スパイスカレーとカツという野心的な挑戦に早くから取り組んでいたのは、5年前に開業した御徒町の「クローバー」や下北沢の「般若」、そして、閉店した浅草橋の「カレーピーク」といった店だった。
「もはやカツカレーに劇的な変化は生まれないだろうと思っていましたが、若手をはじめとした挑戦的なシェフの登場で、カレーもカツも進化を続けています」(小野氏)
洋食専門店だけでなく、普通の定食屋やフランス料理店などでもカツカレーが登場している。イタリア料理店の「サロン・ド・カッパ」では、オープンした10年前から、イタリア料理の調理法を巧みに取り入れたカツカレーを提供して人気を呼んでいる。
「“日本人はカレー好きだからカツも乗せておけ”と安易に考える店も多いので、双方がバランスよくそれぞれの良さを引き出す、“頭ひとつ抜けた”カツカレーを提供する店は少ないです」(小野氏)

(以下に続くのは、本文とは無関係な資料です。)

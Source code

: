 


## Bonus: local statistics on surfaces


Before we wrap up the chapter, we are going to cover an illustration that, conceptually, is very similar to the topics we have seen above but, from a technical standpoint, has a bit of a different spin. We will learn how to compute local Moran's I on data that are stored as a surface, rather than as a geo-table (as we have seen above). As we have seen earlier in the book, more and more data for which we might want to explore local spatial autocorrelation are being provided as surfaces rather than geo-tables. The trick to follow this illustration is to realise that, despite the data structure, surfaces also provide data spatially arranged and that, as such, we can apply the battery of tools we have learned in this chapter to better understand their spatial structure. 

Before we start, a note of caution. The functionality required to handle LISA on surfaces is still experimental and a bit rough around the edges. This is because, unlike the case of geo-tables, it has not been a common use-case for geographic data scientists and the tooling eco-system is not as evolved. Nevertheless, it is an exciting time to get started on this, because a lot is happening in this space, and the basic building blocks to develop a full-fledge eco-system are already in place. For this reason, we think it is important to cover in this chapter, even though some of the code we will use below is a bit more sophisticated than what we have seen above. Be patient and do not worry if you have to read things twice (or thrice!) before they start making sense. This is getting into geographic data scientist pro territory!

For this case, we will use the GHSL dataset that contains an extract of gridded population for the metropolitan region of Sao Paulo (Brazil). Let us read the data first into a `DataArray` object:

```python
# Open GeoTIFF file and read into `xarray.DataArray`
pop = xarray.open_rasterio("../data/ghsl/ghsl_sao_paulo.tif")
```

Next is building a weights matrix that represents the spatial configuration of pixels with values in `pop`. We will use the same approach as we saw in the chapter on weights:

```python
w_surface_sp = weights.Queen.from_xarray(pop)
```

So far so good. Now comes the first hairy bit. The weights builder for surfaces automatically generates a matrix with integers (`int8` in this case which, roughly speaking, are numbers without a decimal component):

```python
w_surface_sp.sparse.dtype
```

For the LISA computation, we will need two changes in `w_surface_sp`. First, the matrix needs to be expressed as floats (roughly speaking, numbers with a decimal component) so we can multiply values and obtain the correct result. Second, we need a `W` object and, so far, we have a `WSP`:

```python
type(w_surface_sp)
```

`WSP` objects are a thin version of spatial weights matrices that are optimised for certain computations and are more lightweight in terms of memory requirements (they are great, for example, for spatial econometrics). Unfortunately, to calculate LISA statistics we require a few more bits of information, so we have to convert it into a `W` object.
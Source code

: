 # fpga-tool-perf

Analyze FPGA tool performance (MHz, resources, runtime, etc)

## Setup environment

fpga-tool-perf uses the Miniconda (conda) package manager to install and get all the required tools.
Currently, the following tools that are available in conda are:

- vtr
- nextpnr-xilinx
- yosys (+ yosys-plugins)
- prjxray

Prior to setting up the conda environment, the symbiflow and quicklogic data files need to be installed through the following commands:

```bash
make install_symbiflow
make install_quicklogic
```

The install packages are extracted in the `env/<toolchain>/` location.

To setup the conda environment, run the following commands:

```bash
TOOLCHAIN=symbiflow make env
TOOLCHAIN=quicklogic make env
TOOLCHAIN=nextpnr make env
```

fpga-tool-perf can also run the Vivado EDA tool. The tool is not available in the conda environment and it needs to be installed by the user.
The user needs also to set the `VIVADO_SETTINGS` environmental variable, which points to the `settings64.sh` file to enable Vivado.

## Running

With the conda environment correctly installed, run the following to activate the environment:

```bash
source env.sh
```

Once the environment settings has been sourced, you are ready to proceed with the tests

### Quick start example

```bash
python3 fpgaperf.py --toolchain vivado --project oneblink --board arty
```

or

たとえば、蕎麦屋で見かける黄色味の強いカレーは、炒めた具材をスープに入れて小麦粉でしめるレシピが多いが、「1892年創業の老舗蕎麦屋・東嶋屋は、小麦粉だけでなくラードを使用し、塩で味付けするなど工夫している」(小野氏)という。また、中華料理店ではカレーを片栗粉でしめた半透明の餡が特徴で、パーコーを乗せることが多い。